Over the many thousands of years that the Murujuga rock art was being carved, the local indigenous people preserved the art works of countless previous generations and they protected the land. The Yaburrara people, who lived there, led a sustainable lifestyle that lasted many thousands of years.

Recent history has dealt very badly with the local indigenous population. This is a long and hard story which I won’t go into here, however, following a massacre, the Yaburrara people, who were then the custodians of the Burrup were largely exterminated.

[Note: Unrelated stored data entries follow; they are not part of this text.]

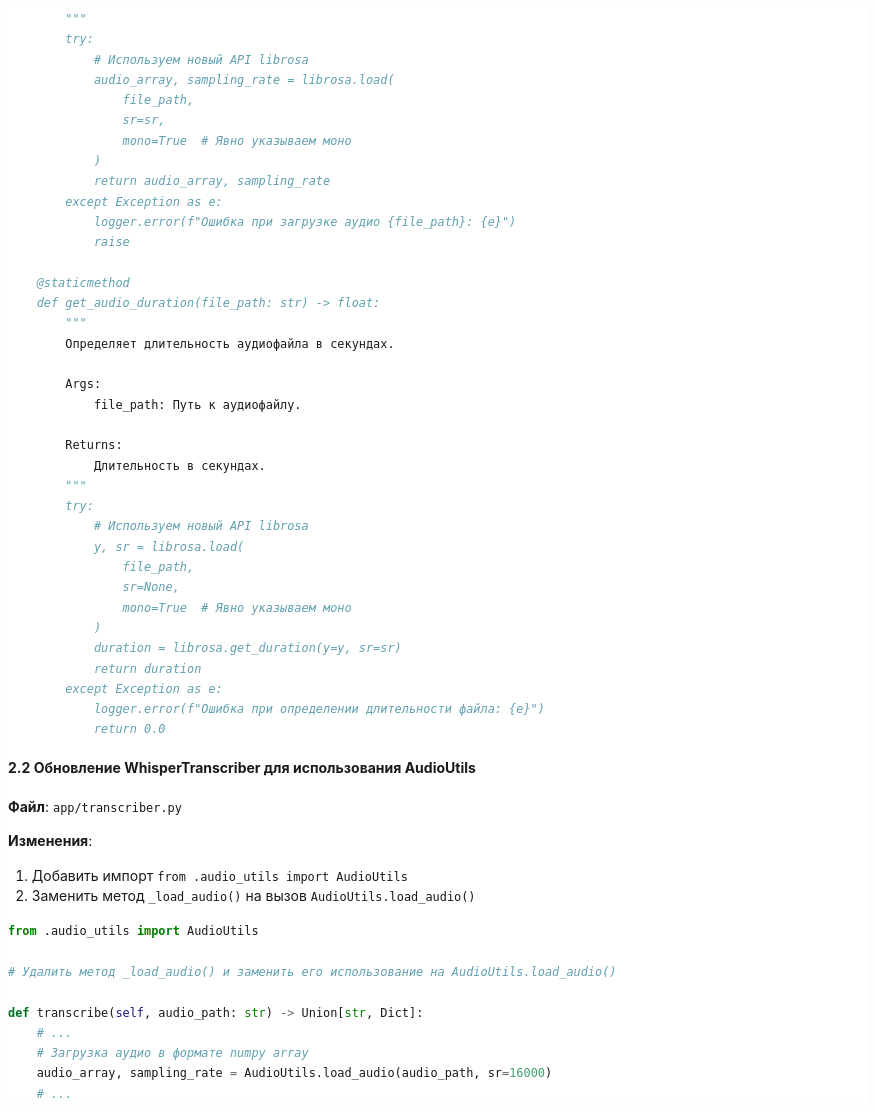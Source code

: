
 ```python
        """
        try:
            # Используем новый API librosa
            audio_array, sampling_rate = librosa.load(
                file_path, 
                sr=sr,
                mono=True  # Явно указываем моно
            )
            return audio_array, sampling_rate
        except Exception as e:
            logger.error(f"Ошибка при загрузке аудио {file_path}: {e}")
            raise
    
    @staticmethod
    def get_audio_duration(file_path: str) -> float:
        """
        Определяет длительность аудиофайла в секундах.

        Args:
            file_path: Путь к аудиофайлу.

        Returns:
            Длительность в секундах.
        """
        try:
            # Используем новый API librosa
            y, sr = librosa.load(
                file_path, 
                sr=None,
                mono=True  # Явно указываем моно
            )
            duration = librosa.get_duration(y=y, sr=sr)
            return duration
        except Exception as e:
            logger.error(f"Ошибка при определении длительности файла: {e}")
            return 0.0
```

#### 2.2 Обновление WhisperTranscriber для использования AudioUtils

**Файл**: `app/transcriber.py`

**Изменения**:
1. Добавить импорт `from .audio_utils import AudioUtils`
2. Заменить метод `_load_audio()` на вызов `AudioUtils.load_audio()`

```python
from .audio_utils import AudioUtils

# Удалить метод _load_audio() и заменить его использование на AudioUtils.load_audio()

def transcribe(self, audio_path: str) -> Union[str, Dict]:
    # ...
    # Загрузка аудио в формате numpy array
    audio_array, sampling_rate = AudioUtils.load_audio(audio_path, sr=16000)
    # ...
```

“The Ngarluma people, living now mainly in nearby Roebourne, retain strong cultural associations with the Dampier Archipelago. The neighbouring coastal Mardudunera also have traditional links with the area, as do the Yindjibarndi whose country is mainly further inland”. Robert Bednarik

So what are the lessons for humanity? 

Peter Hylands goes on to say:

“I have always considered the Murujuga and its rock art to be one of human society’s most important cultural sites. In one sense I think of the Murujuga as a barometer of the human condition. If we can destroy our cultural heritage, that is our past and our present, we have the capacity to destroy the future; a future that belongs to others, the future generations of this world”.

Malcolm Fraser, Prime Minister of Australia (1975 – 1983) said:

“It is a mistake to think that the industrial development of the North West depends on using the Burrup Murujuga. The Peninsula is so rugged and precipitous that it is hard to understand how it ever came to be used for industrial development”.

Spike Milligan, the great comedian and writer, often expressed his deep disappointment and hurt at seeing Aboriginal Rock Art (in this case paintings in New South Wales) being vandalised. He would be very hurt by the Murujuga. Thank you, Spike.

And finally from a barman in Western Australia to Peter Hylands:

“It’s only old graffiti mate, if we’d have done it we’d be but in jail”.

What more can I say!

Robyne Churnside

The Murujuga Declaration

Statement by Robyne Churnside, traditional owner of Murujuga (the Burrup Peninsula) read at the protest against the Pluto project by Ngarluma and Yindjibarndi custodians at Woodside’s Pluto LNG lease, 17 November 2007.

Woodside says they have not destroyed any rock art on the Burrup Peninsula, just ‘moved’ it. My people say that once a piece of rock art left by our ancestors is removed, our song line, our sacred site, is destroyed forever. Aboriginal people believe that the Burrup is a powerful and dangerous place, and that bad things will happen to both Aboriginal and non-Aboriginal people if it is disturbed. 

For nearly forty years, Woodside and other companies have made billions of dollars from our country. But what benefits have we, theAboriginal custodians of the Burrup, seen from the mining boom? While white mining executives live in luxury in Peppermint Grove in Perth, today, in 2007, there are still 15 Aboriginal families in Roebourne living in houses made of asbestos!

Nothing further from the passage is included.